Minister reveals terror attacks `to divide communities` thwarted by French police

Plans to attack police stations were among a dozen terror plots thwarted by authorities in France since the start of the year, it has emerged.

Sep 14, 2017

Plans to attack police stations were among a dozen terror plots thwarted by authorities in France since the start of the year, it has emerged. Interior Minister Gerard Collomb spelt out the attempts by the so-called Islamic State (Daesh) to “divide the national community and create clashes between French people”. Gay nightclubs in Paris were also on the intended hit list, he said. “This plan of violent action targeted Parisian nightclubs and in particular gay clubs,” he told a parliamentary committee examining government proposals for new anti-terror laws.

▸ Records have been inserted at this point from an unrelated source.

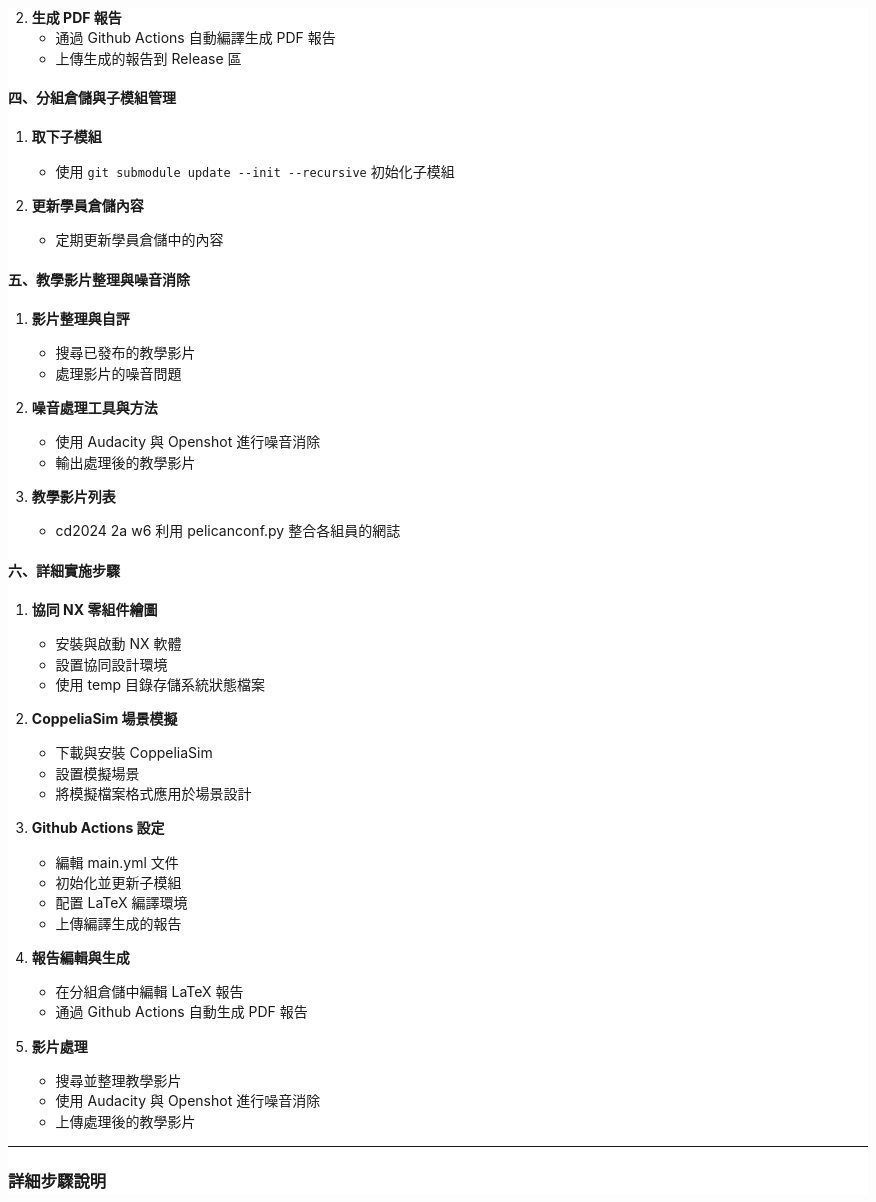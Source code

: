 2. **生成 PDF 報告**
   - 通過 Github Actions 自動編譯生成 PDF 報告
   - 上傳生成的報告到 Release 區

#### 四、分組倉儲與子模組管理

1. **取下子模組**
   - 使用 `git submodule update --init --recursive` 初始化子模組

2. **更新學員倉儲內容**
   - 定期更新學員倉儲中的內容

#### 五、教學影片整理與噪音消除

1. **影片整理與自評**
   - 搜尋已發布的教學影片
   - 處理影片的噪音問題

2. **噪音處理工具與方法**
   - 使用 Audacity 與 Openshot 進行噪音消除
   - 輸出處理後的教學影片

3. **教學影片列表**
   - cd2024 2a w6 利用 pelicanconf.py 整合各組員的網誌

#### 六、詳細實施步驟

1. **協同 NX 零組件繪圖**
   - 安裝與啟動 NX 軟體
   - 設置協同設計環境
   - 使用 temp 目錄存儲系統狀態檔案

2. **CoppeliaSim 場景模擬**
   - 下載與安裝 CoppeliaSim
   - 設置模擬場景
   - 將模擬檔案格式應用於場景設計

3. **Github Actions 設定**
   - 編輯 main.yml 文件
   - 初始化並更新子模組
   - 配置 LaTeX 編譯環境
   - 上傳編譯生成的報告

4. **報告編輯與生成**
   - 在分組倉儲中編輯 LaTeX 報告
   - 通過 Github Actions 自動生成 PDF 報告

5. **影片處理**
   - 搜尋並整理教學影片
   - 使用 Audacity 與 Openshot 進行噪音消除
   - 上傳處理後的教學影片

---

### 詳細步驟說明

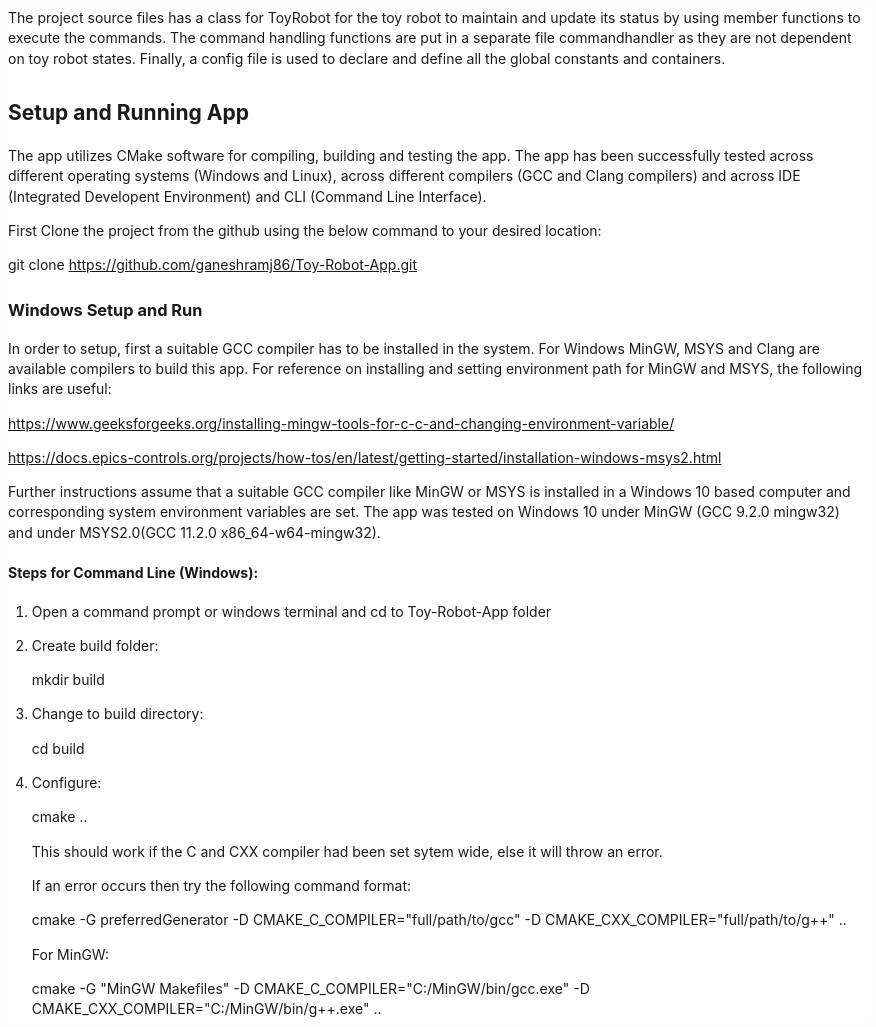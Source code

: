 The project source files has a class for ToyRobot for the toy robot to maintain and update its status by using member functions
to execute the commands. The command handling functions are put in a separate file commandhandler as they are not dependent on
toy robot states. Finally, a config file is used to declare and define all the global constants and containers.

## Setup and Running App
The app utilizes CMake software for compiling, building and testing the app. The app has been successfully tested across different operating systems 
(Windows and Linux), across different compilers (GCC and Clang compilers) and across IDE (Integrated Developent Environment) and CLI (Command Line Interface).

First Clone the project from the github using the below command to your desired location:

git clone https://github.com/ganeshramj86/Toy-Robot-App.git

### Windows Setup and Run
In order to setup, first a suitable GCC compiler has to be installed in the system. For Windows MinGW, MSYS and Clang are available compilers to build this app.
For reference on installing and setting environment path for MinGW and MSYS, the following links are useful:

https://www.geeksforgeeks.org/installing-mingw-tools-for-c-c-and-changing-environment-variable/

https://docs.epics-controls.org/projects/how-tos/en/latest/getting-started/installation-windows-msys2.html


Further instructions assume that a suitable GCC compiler like MinGW or MSYS is installed in a Windows 10 based computer and corresponding system environment variables
are set. The app was tested on Windows 10 under MinGW (GCC 9.2.0 mingw32) and under MSYS2.0(GCC 11.2.0 x86_64-w64-mingw32).

#### Steps for Command Line (Windows):
1. Open a command prompt or windows terminal and cd to Toy-Robot-App folder
2. Create build folder: 

    mkdir build
3. Change to build directory:

    cd build
4. Configure:

    cmake ..
    
    This should work if the C and CXX compiler had been set sytem wide, else it will throw an error.
    
    If an error occurs then try the following command format:

    cmake -G preferredGenerator -D CMAKE_C_COMPILER="full/path/to/gcc" -D CMAKE_CXX_COMPILER="full/path/to/g++" ..
    
    For MinGW:
    
    cmake -G "MinGW Makefiles" -D CMAKE_C_COMPILER="C:/MinGW/bin/gcc.exe" -D CMAKE_CXX_COMPILER="C:/MinGW/bin/g++.exe" ..
    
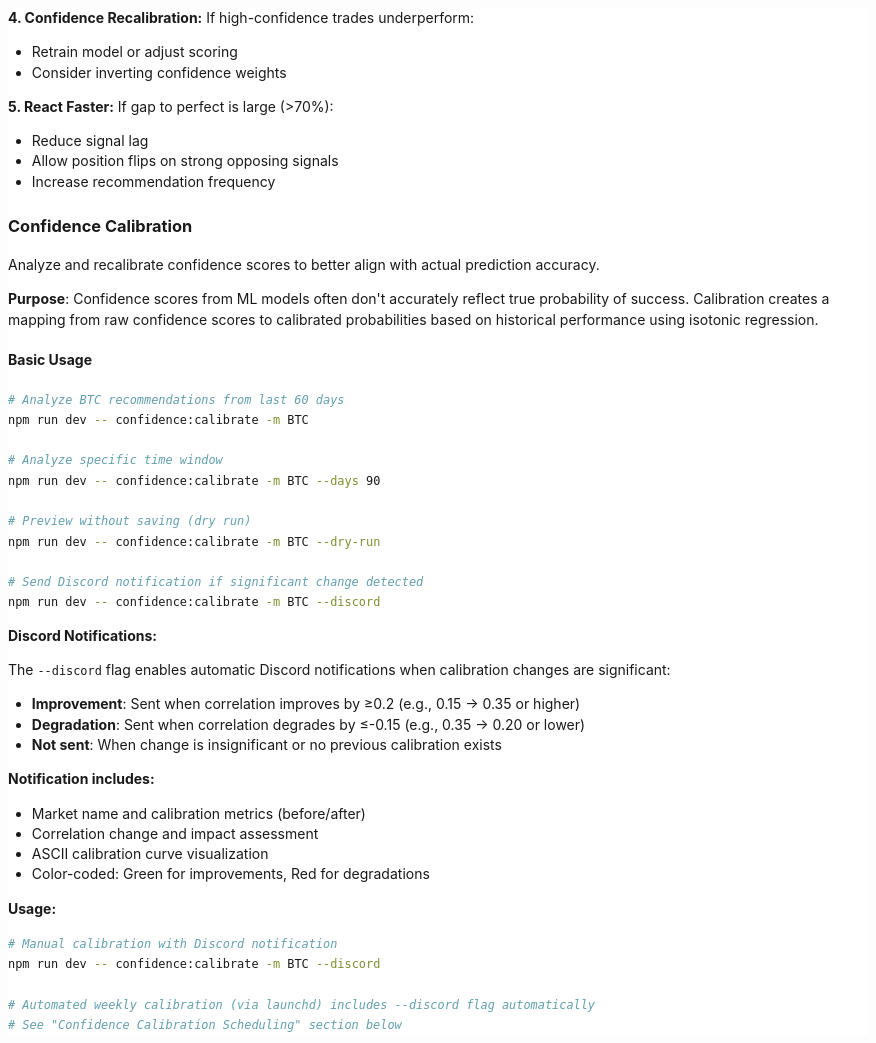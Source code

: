 **4. Confidence Recalibration:**
If high-confidence trades underperform:
- Retrain model or adjust scoring
- Consider inverting confidence weights

**5. React Faster:**
If gap to perfect is large (>70%):
- Reduce signal lag
- Allow position flips on strong opposing signals
- Increase recommendation frequency

### Confidence Calibration

Analyze and recalibrate confidence scores to better align with actual prediction accuracy.

**Purpose**: Confidence scores from ML models often don't accurately reflect true probability of success. Calibration creates a mapping from raw confidence scores to calibrated probabilities based on historical performance using isotonic regression.

#### Basic Usage

```bash
# Analyze BTC recommendations from last 60 days
npm run dev -- confidence:calibrate -m BTC

# Analyze specific time window
npm run dev -- confidence:calibrate -m BTC --days 90

# Preview without saving (dry run)
npm run dev -- confidence:calibrate -m BTC --dry-run

# Send Discord notification if significant change detected
npm run dev -- confidence:calibrate -m BTC --discord
```

**Discord Notifications:**

The `--discord` flag enables automatic Discord notifications when calibration changes are significant:

- **Improvement**: Sent when correlation improves by ≥0.2 (e.g., 0.15 → 0.35 or higher)
- **Degradation**: Sent when correlation degrades by ≤-0.15 (e.g., 0.35 → 0.20 or lower)
- **Not sent**: When change is insignificant or no previous calibration exists

**Notification includes:**
- Market name and calibration metrics (before/after)
- Correlation change and impact assessment
- ASCII calibration curve visualization
- Color-coded: Green for improvements, Red for degradations

**Usage:**
```bash
# Manual calibration with Discord notification
npm run dev -- confidence:calibrate -m BTC --discord

# Automated weekly calibration (via launchd) includes --discord flag automatically
# See "Confidence Calibration Scheduling" section below
```
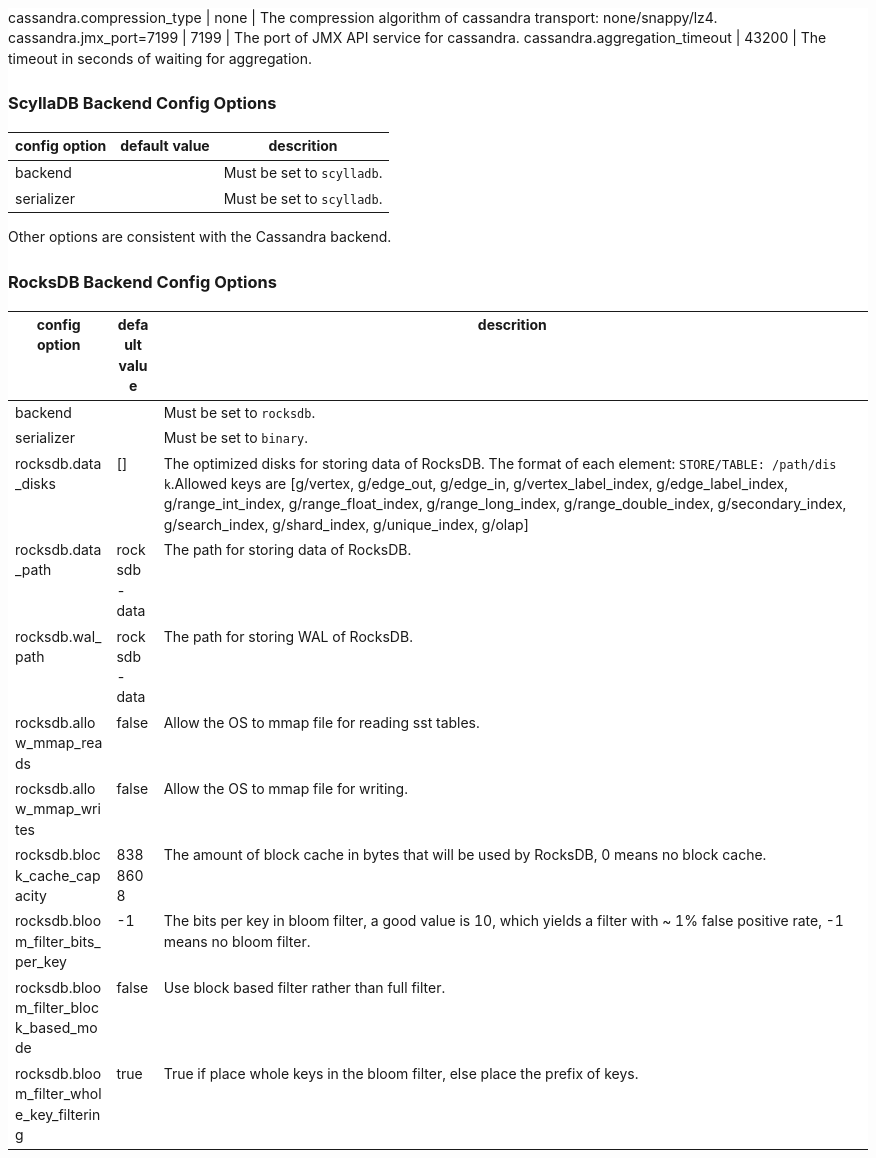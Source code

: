 cassandra.compression_type     | none           | The compression algorithm of cassandra transport: none/snappy/lz4.
cassandra.jmx_port=7199        | 7199           | The port of JMX API service for cassandra.
cassandra.aggregation_timeout  | 43200          | The timeout in seconds of waiting for aggregation.

### ScyllaDB Backend Config Options

config option                  | default value | descrition
------------------------------ | ------------- | ------------------------------------------------------------------------------------------------
backend                        |               | Must be set to `scylladb`.
serializer                     |               | Must be set to `scylladb`.

Other options are consistent with the Cassandra backend.

### RocksDB Backend Config Options

config option                                   | default value                                                                                                                        | descrition
----------------------------------------------- | ------------------------------------------------------------------------------------------------------------------------------------ | ------------------------------------------------------------------------------------------------------------------------------------------------------------------------------------------------------------------
backend                                         |                                                                                                                                      | Must be set to `rocksdb`.
serializer                                      |                                                                                                                                      | Must be set to `binary`.
rocksdb.data_disks                              | []                                                                                                                                   | The optimized disks for storing data of RocksDB. The format of each element: `STORE/TABLE: /path/disk`.Allowed keys are [g/vertex, g/edge_out, g/edge_in, g/vertex_label_index, g/edge_label_index, g/range_int_index, g/range_float_index, g/range_long_index, g/range_double_index, g/secondary_index, g/search_index, g/shard_index, g/unique_index, g/olap]
rocksdb.data_path                               | rocksdb-data                                                                                                                         | The path for storing data of RocksDB.
rocksdb.wal_path                                | rocksdb-data                                                                                                                         | The path for storing WAL of RocksDB.
rocksdb.allow_mmap_reads                        | false                                                                                                                                | Allow the OS to mmap file for reading sst tables.
rocksdb.allow_mmap_writes                       | false                                                                                                                                | Allow the OS to mmap file for writing.
rocksdb.block_cache_capacity                    | 8388608                                                                                                                              | The amount of block cache in bytes that will be used by RocksDB, 0 means no block cache.
rocksdb.bloom_filter_bits_per_key               | -1                                                                                                                                   | The bits per key in bloom filter, a good value is 10, which yields a filter with ~ 1% false positive rate, -1 means no bloom filter.
rocksdb.bloom_filter_block_based_mode           | false                                                                                                                                | Use block based filter rather than full filter.
rocksdb.bloom_filter_whole_key_filtering        | true                                                                                                                                 | True if place whole keys in the bloom filter, else place the prefix of keys.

He gave no specific details of the plots, but said it was among a host of others that French security forces had managed to prevent over the past eight months. “The threat remains high,” Mr Collomb said on Thursday (September 14). “What Daesh wants is to divide the national community and create clashes between French people. This is the trap into which we must not fall,” he said. Among the other previously unpublicised thwarted attacks was a planned assault, foiled in May, on an air force training school in the southern town of Salon-de-Provence, the minister said, without giving details. Another plot targeting “a police station, a barracks or a supermarket with hostage-taking”, was averted in January. “We see that we are moving from an outside threat to an internal threat, and we have to be able to adapt to the evolution of this threat,” he told the committee. In the most recent foiled plot, homemade explosives ready for use were found in an unoccupied flat near Paris last week. The parliamentary committee is examining the controversial anti-terror law proposals which are designed to replace, on November 1, the state of emergency which France has been under since jihadists struck in Paris in November 2015, killing 130 people. The new laws – a campaign pledge of President Emmanuel Macron – will give police and security authorities the power to place people under house arrest, order house searches and ban public gatherings without the prior approval of a judge.